C’est tout le modèle économique européen – inspiré puis imposé par l’Allemagne en matière d’énergie – qui est remis en cause et voué à la ruine par le boycott du gaz puis du diesel russe.
L’Europe ne doit son salut depuis 15 jours qu’à une douceur du climat et des températures dépassant parfois les 20° sur la côte basque et les 18° à Belfort ou à Grenoble (au pied des Alpes, ou aucun enneigement n’est visible en-dessous de 1 600 mètres, avec la quasi-totalité des stations de moyenne altitude fermées (un record absolu en la matière) et aucune station ouverte dans les Vosges, le Jura, le Massif Central, le nord des Alpes – pour celles où les pistes sont tracées entre 900 et 1 700 m d’altitude… avec des dates d’ouverture théoriques entre le 7 et le 15 janvier.
Aucune station dédiée exclusivement au ski de fond n’est ouverte.
Et la réindustrialisation alors ?
La déconvenue des skieurs ayant réservé dans les « petites stations familiales au pied des sapins » est en réalité ce qui sauve la saison d’hiver des industriels européens car la « tempête polaire du siècle » qui frappe les Etats-Unis depuis Noël aurait littéralement paralysé toute production en Europe, nos gouvernements ayant peu le choix entre ordonner à EDF de privilégier le chauffage des foyers et restreindre les térawatts délivrés à l’industrie.
Mais ne nous berçons pas d’illusion, la « réindustrialisation » de l’Europe qui était le leitmotiv de l’après-Covid, avec des projets de gigafactories de batteries automobile concurrençant celles de la Chine, n’est même plus envisageable… Sauf à subventionner à coup de centaines de milliards les entreprises qui s’obstineraient à produire avec une énergie issue du GNL qui coûte désormais quatre fois le prix du gaz aux Etats Unis, et six fois le coût du MWh en Chine (issu du mix charbon/gaz/hydro/nucléaire).
Le chômage technique ressurgira dans nos usines européennes à la prochaine vague de froid, quel que soit le degré de sobriété de nos industriels, et le chômage « tout court » risque de frapper durement les PME/PMI et les artisans dont la facture d’électricité va tripler au quadrupler à la fin du mois de janvier.
Et en France, le faible taux de chômage dont s’enorgueillissait le gouvernement résulte essentiellement du nombre de radiations record de chômeurs au 4ème trimestre (à coup de 50 000 par mois… du jamais vu) et de la transformation de dizaines de milliers d’entre eux, parvenus en fin de droits, en « auto-entrepreneurs » (mais avec zéro chiffre d’affaires et zéro revenu).
Un tour de passe-passe statistique qui ne trompe personne, à part peut-être les investisseurs qui se veulent « constructifs » (le nouveau mot-valise des permabulls, qui ne veut rien dire mais signifie qu’aucune autre hypothèse que la hausse n’est envisageable) pour 2023, après la pire année pour la gestion d’actifs (actions et obligations) depuis 150 ans (1871).
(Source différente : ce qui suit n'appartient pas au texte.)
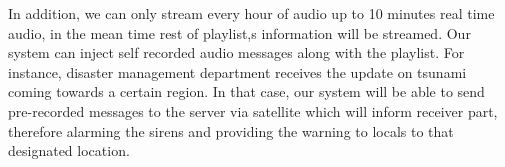  In addition, we can only stream every hour of audio up to 10 minutes real time audio, in the mean time rest of  playlist,s information will be streamed. Our system can inject self recorded audio messages along with the playlist. For instance, disaster management department receives the update on tsunami coming towards a certain region. In that case, our system will be able to send pre-recorded messages to the server via satellite which will inform receiver part, therefore alarming the sirens and providing the warning to locals to that designated location.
Et, évidemment, l’une des pires années pour les crypto-actifs, avec un Bitcoin qui bataille depuis trois mois pour préserver son support des 16 000 $.
Le plus inquiétant à court terme, c’est toutefois la remontée des rendements obligataires en Europe vers les pires niveaux de l’automne 2022, avec des OAT affichant plus de 3% et des Bunds au-delà des 2,50%.
De l’autre côté de l’Atlantique, attention au refranchissement des 3% par les T-Bonds et à la cassure des 10 320 points sur le Nasdaq. Après une chute de 33% en 2022, le prochain objectif de l’indice des valeurs technologiques ne serait autre que l’ex-zénith historiques des 9 838 du 20 février 2020 qui avait précédé la chute du Covid (sur le S&P, c’est 3 380 points, l’ex-zénith du même jour de 2020).
Mieux vaudrait alors faire preuve de « sobriété » en matière de sommes investies dans les marchés, éteindre ses écrans, baisser ses objectifs et décaler ses achats.